Questions Pertaining To Group’s Topic
  • What helped you realize it was time to leave your last relationship?
  • What positive change do you see in yourself since (topic) started/ended? I’ll go first: I now am more mindful of how much time and energy I invest into a situation without it being equally reciprocated. Your turn! Comment below.
  • Do you find your anxiety is better or worse in the morning or at night? Why do you think that is?
No items found.
Informational Posts and Skills Building:

These posts should contain information based on your expertise, experience, and therapy or coaching style. Ask a question at the end to get members commenting.

Example One

Have you heard of the STOP Skill?

S- Stop. Don’t react and stay in control

T - Take. Take a step back, a deep breath, and don’t act impulsively.

O - Observe. What are you thinking or feeling in this moment? What are others saying?

P - Proceed. Move forward mindfully. Think about your goals and what you want out of the conflict. 

How would you like to implement this skill into your everyday life?

Example Two

We’ve all experienced emotions that made us act in ways we wish we had not. The next time you’re feeling overwhelmed with emotion and wish to regulate, try this:

  1. Acknowledge the situation that is causing you distress.
  2. Think about the emotions you are feeling. If you are having trouble identifying them, try using a Feelings Wheel or pausing to self-reflect.
  3. Acknowledge the emotions for what they are. Say “I am feeling angry” instead of “I am angry.” Emotions are messengers, not who we are.
  4. Remove yourself from the situation if you are worried your emotions will say or make you do more harm than good. You can say “I am feeling very overwhelmed and would like to take a break from this conversation.”
  5. Once removed, practice self-care to help you get a hold of your thoughts and feelings. Write it out, exercise, practice mindfulness, do grounding techniques.

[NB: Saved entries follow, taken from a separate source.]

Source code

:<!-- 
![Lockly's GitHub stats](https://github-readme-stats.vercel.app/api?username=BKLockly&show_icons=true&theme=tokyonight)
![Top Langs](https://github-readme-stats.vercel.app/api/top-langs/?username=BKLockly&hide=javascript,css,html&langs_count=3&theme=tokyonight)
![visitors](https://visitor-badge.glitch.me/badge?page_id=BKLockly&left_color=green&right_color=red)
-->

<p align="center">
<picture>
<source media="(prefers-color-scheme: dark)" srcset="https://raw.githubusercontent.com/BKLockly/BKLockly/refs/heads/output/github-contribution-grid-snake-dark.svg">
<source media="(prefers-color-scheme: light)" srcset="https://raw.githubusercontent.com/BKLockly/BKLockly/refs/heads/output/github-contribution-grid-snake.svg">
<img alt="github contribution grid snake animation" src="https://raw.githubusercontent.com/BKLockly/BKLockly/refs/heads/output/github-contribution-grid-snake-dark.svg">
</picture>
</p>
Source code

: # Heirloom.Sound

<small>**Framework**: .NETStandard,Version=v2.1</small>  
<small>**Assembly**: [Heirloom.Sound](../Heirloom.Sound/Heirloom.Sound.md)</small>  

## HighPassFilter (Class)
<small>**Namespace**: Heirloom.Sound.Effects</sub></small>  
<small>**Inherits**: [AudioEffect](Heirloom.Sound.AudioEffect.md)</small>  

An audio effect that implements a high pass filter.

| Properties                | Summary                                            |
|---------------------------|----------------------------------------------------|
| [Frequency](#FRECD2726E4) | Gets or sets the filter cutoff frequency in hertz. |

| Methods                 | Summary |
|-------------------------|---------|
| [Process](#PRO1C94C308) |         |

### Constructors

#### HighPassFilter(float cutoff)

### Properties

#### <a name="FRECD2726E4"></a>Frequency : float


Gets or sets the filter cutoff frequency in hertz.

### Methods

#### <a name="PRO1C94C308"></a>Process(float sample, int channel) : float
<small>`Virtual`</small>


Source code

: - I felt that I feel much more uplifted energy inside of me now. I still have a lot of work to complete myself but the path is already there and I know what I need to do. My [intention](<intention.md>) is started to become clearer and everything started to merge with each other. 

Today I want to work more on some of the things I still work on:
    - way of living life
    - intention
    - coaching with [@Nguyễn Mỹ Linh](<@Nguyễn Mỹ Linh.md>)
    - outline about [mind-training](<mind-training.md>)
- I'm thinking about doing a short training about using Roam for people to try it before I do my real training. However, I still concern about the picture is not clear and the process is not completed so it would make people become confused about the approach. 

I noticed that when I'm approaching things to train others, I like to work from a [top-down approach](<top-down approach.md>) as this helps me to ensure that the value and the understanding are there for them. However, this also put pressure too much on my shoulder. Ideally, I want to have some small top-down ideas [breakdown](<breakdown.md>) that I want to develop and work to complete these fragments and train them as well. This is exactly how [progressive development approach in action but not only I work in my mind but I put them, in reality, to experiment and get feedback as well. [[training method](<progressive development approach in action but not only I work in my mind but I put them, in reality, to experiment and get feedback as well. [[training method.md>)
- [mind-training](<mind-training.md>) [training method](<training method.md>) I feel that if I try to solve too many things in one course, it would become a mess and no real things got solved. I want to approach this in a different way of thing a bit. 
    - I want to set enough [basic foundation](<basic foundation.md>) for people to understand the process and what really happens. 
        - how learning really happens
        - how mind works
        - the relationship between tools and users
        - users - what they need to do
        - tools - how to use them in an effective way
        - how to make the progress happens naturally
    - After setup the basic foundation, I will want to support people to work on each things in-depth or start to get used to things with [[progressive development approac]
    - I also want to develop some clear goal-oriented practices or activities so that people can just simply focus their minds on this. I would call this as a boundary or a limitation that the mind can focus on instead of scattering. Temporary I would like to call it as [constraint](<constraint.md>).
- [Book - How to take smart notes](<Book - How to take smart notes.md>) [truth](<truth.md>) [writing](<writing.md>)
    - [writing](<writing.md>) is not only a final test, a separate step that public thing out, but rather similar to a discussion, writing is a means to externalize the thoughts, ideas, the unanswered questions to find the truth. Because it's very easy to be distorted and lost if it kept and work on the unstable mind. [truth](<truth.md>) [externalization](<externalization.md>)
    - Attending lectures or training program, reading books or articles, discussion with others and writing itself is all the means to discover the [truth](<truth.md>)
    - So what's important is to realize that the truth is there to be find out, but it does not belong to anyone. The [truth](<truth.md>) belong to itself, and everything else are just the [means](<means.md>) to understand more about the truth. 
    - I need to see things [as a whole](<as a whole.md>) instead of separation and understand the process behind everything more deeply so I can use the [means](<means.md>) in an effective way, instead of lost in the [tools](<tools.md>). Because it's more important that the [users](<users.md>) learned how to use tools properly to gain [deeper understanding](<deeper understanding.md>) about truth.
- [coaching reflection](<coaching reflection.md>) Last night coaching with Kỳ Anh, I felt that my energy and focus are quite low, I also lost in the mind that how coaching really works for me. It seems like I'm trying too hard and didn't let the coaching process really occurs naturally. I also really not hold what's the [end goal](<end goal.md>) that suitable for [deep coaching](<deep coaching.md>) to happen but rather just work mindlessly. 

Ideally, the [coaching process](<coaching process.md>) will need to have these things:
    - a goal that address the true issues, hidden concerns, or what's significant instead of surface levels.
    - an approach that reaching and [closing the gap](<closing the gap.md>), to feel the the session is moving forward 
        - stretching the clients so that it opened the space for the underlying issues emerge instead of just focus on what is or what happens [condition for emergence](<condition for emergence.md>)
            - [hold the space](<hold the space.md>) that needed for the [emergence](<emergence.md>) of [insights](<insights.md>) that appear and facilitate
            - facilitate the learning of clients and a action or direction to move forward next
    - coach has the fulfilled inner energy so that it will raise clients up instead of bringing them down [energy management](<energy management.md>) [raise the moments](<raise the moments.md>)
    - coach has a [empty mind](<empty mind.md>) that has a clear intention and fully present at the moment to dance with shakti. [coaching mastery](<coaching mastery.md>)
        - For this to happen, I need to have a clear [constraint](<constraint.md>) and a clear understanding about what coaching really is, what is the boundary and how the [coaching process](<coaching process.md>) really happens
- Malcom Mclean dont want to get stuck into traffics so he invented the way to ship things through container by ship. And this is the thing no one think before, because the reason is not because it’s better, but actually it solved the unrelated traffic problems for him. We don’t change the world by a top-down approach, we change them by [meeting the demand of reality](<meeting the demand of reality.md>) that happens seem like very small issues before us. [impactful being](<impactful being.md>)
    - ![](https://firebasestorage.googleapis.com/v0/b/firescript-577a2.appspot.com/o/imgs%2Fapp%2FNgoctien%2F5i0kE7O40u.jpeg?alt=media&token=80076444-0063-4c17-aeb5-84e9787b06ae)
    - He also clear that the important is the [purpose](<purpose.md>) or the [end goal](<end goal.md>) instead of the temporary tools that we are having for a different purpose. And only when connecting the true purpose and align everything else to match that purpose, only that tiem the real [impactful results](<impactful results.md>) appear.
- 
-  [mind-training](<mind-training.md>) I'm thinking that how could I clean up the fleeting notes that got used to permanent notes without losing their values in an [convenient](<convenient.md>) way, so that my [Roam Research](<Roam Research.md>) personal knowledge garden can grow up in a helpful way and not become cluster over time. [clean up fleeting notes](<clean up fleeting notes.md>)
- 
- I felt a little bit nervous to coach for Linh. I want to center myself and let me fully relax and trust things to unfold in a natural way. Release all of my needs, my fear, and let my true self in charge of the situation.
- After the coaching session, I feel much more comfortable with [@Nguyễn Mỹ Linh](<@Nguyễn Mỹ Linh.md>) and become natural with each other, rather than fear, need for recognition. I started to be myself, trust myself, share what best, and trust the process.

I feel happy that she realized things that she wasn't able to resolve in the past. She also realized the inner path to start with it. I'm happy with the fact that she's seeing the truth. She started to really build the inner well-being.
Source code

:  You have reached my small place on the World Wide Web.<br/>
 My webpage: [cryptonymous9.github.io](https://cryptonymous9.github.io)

Repeat these steps whenever you are struggling with overwhelming emotions! Soon, the steps might become second nature for you.

(END WITH QUESTION OR ASK) When you’re ready, share your experience using these steps and what you learned.

Example Three

Turn one skill into a multi-post series to create more content out of one idea. These posts will be longer and communicate skills-building for your members.

Post 1:

This week, we’ll be discussing the importance of boundaries in our relationships – be it romantic, familial, work, or friendship. A boundary lets people know where you end and begin!

Setting boundaries can be uncomfortable, especially if we are setting them with someone we love, but loving ourselves is just as important!

Your homework this week is to self-reflect on why boundaries are important. In the comments, write what type of boundary you would like to set in your life and why you feel it’s important!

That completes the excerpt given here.